An important part of keeping fit is healthy eating. So, when Philips offered me the chance to try a juicer, offering a collection of healthy juice recipes and a whole host of food to juice too, I decided to give it a go.
I’ll come completely clean at the outset and say that the deal from Philips was that if I wrote about the juicer I could keep it. Now, that doesn’t mean I agreed to write in any particular way, so what you are getting here are my honest views as a first time user of any kind of juicer.
The Philips Viva HR1857 is fast. It’s really efficient. Its can gobble up average sized apples and even tough beetroots in seconds, and its rock solid on the worktop thanks to suckers that keep it anchored in place. It can create up to 2 litres of juice in one go, and this pours into a provided jug which sits securely held in place by a nozzle on the juicer itself.

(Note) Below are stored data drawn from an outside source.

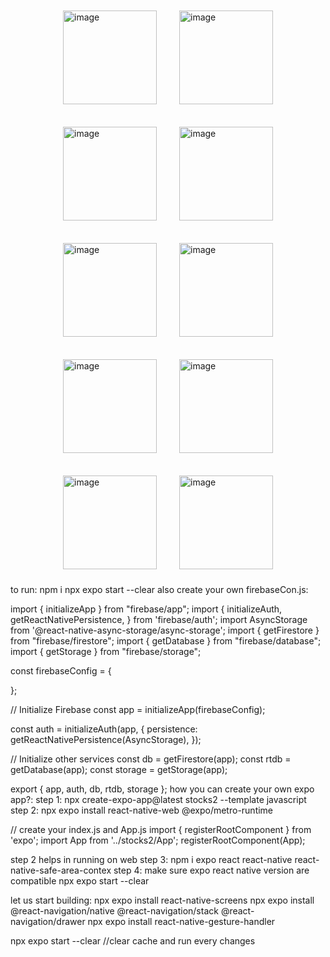 <div style="display: flex; flex-wrap: wrap; gap: 16px; justify-content: center; align-items: center;">
  <img width="150" style="margin:10px" alt="image" src="https://github.com/user-attachments/assets/0e807706-3c1d-4af5-a0aa-0d2b9ccc1863" />
  <img width="150" style="margin:10px" alt="image" src="https://github.com/user-attachments/assets/7025235a-a614-4d7c-8c37-45b6d3abd654" />
  <img width="150" style="margin:10px" alt="image" src="https://github.com/user-attachments/assets/2ad44cd9-dec6-4e54-8537-ddb710faf7ce" />
  <img width="150" style="margin:10px" alt="image" src="https://github.com/user-attachments/assets/041098dd-529e-40e1-85de-b75a5820acb1" />
  <img width="150" style="margin:10px" alt="image" src="https://github.com/user-attachments/assets/c5e07e51-47d8-4908-aa66-2ab0b14c1fc5" />
  <img width="150" style="margin:10px" alt="image" src="https://github.com/user-attachments/assets/f13c1446-5de2-4510-a04d-af599cb73256" />
  <img width="150" style="margin:10px" alt="image" src="https://github.com/user-attachments/assets/f162a8d1-fb3b-4978-a390-644b0368eb67" />
  <img width="150" style="margin:10px" alt="image" src="https://github.com/user-attachments/assets/8a86de16-030b-4cda-99b3-7e10c749e580" />
  <img width="150" style="margin:10px" alt="image" src="https://github.com/user-attachments/assets/a6317e0c-6923-4606-b410-e9907d9b3bd3" />
  <img width="150" style="margin:10px" alt="image" src="https://github.com/user-attachments/assets/8616d063-55df-498b-91b1-c725f67d64d7" />
</div>



to run:
npm i
npx expo start --clear
also create your own firebaseCon.js:


import { initializeApp } from "firebase/app";
import {
 initializeAuth,
 getReactNativePersistence,
} from 'firebase/auth';
import AsyncStorage from '@react-native-async-storage/async-storage';
import { getFirestore } from "firebase/firestore";
import { getDatabase } from "firebase/database";
import { getStorage } from "firebase/storage";

const firebaseConfig = {

};

// Initialize Firebase
const app = initializeApp(firebaseConfig);

const auth = initializeAuth(app, {
 persistence: getReactNativePersistence(AsyncStorage),
});

// Initialize other services
const db = getFirestore(app);
const rtdb = getDatabase(app);
const storage = getStorage(app);

export { app, auth, db, rtdb, storage };
how you can create your own expo app?:
step 1: npx create-expo-app@latest stocks2 --template javascript 
step 2: npx expo install react-native-web @expo/metro-runtime   

// create your index.js and App.js 
import { registerRootComponent } from 'expo';
import App from '../stocks2/App';
registerRootComponent(App);



step 2 helps in running on web
step 3: npm i expo react react-native react-native-safe-area-contex
step 4: make sure expo react native version are compatible
npx expo start --clear

let us start building:
npx expo install react-native-screens
npx expo install @react-navigation/native @react-navigation/stack @react-navigation/drawer
npx expo install react-native-gesture-handler

 npx expo start --clear //clear cache and run every changes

Foods are dropped into a tube at the top of the juicer and you get a plunger to push them down. The clear plastic construction means you can see the blades whizzing round, and immediately juice begins to flow. When you turn the motor off, juice continues to drip into the collecting jug for a little while – so either pop a glass under the nozzle or wait for the drips to stop.

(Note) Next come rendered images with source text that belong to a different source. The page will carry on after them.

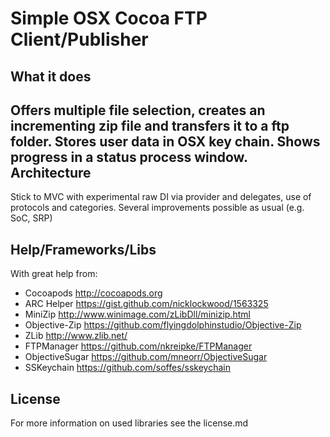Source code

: Simple OSX Cocoa FTP Client/Publisher
=================
What it does
-----------
Offers multiple file selection, creates an incrementing zip file and transfers it to a ftp folder. Stores user data in OSX key chain. Shows progress in a status process window.
Architecture
-----------
Stick to MVC with experimental raw DI via provider and delegates, use of protocols and categories. Several improvements possible as usual (e.g. SoC, SRP)


Help/Frameworks/Libs
-----------
With great help from:

* Cocoapods http://cocoapods.org
* ARC Helper https://gist.github.com/nicklockwood/1563325
* MiniZip http://www.winimage.com/zLibDll/minizip.html
* Objective-Zip https://github.com/flyingdolphinstudio/Objective-Zip
* ZLib http://www.zlib.net/
* FTPManager https://github.com/nkreipke/FTPManager
* ObjectiveSugar https://github.com/mneorr/ObjectiveSugar
* SSKeychain https://github.com/soffes/sskeychain

License
----------
For more information on used libraries see the license.md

All this is very easy, quick and efficient and the process of making juice couldn’t be simpler.
However this piece of kitchen equipment is an absolute monster to store, and really tedious to clean. Philips says on the packaging that you can ‘quickly rinse clean’. Perhaps they need to think about their definitions of ‘quickly’, and ‘rinse’. With bits of food pulp left inside the juicer getting it clean took a while. The blades section was particularly hard to get clean, and the last thing I wanted to do was leave bits of old pulp laying in the blades and potentially getting germy. You can pour clean water into the juicer and switch it on for a minute to do the final bit of cleaning, but my experience says that it needs emptying of pulp and a hand clean first.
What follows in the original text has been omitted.